» **Work required**
Take every line from the entries below that includes the word "https" and copy it.

Records from a data collection:
......

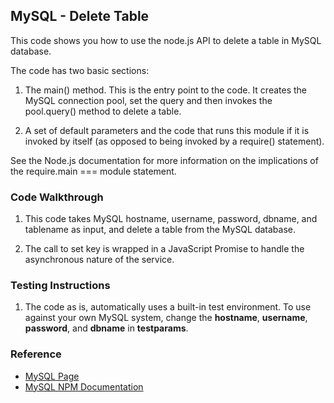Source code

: ## MySQL - Delete Table

This code shows you how to use the node.js API to delete a table in MySQL database. 

The code has two basic sections:

1. The main() method. This is the entry point to the code. It creates the MySQL connection pool, set the query and then invokes the pool.query() method to delete a table.

2. A set of default parameters and the code that runs this module if it is invoked by itself (as opposed to being invoked by a require() statement).

See the Node.js documentation for more information on the implications of the require.main === module statement.

### Code Walkthrough
1. This code takes MySQL hostname, username, password, dbname, and tablename as input, and delete a table from the MySQL database. 

2. The call to set key is wrapped in a JavaScript Promise to handle the asynchronous nature of the service.

### Testing Instructions
1. The code as is, automatically uses a built-in test environment. To use against your own MySQL system, change the **hostname**, **username**, **password**, and **dbname** in **testparams**.

### Reference
* [MySQL Page](https://www.mysql.com/)
* [MySQL NPM Documentation](https://www.npmjs.com/package/mysql)
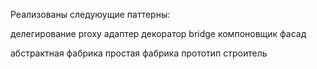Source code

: Реализованы следуюущие паттерны: 

делегирование
proxy
адаптер
декоратор
bridge
компоновщик
фасад

абстрактная фабрика
простая фабрика
прототип
строитель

......

» **Response to this task**
* [MySQL Page](https://www.mysql.com/)
* [MySQL NPM Documentation](https://www.npmjs.com/package/mysql)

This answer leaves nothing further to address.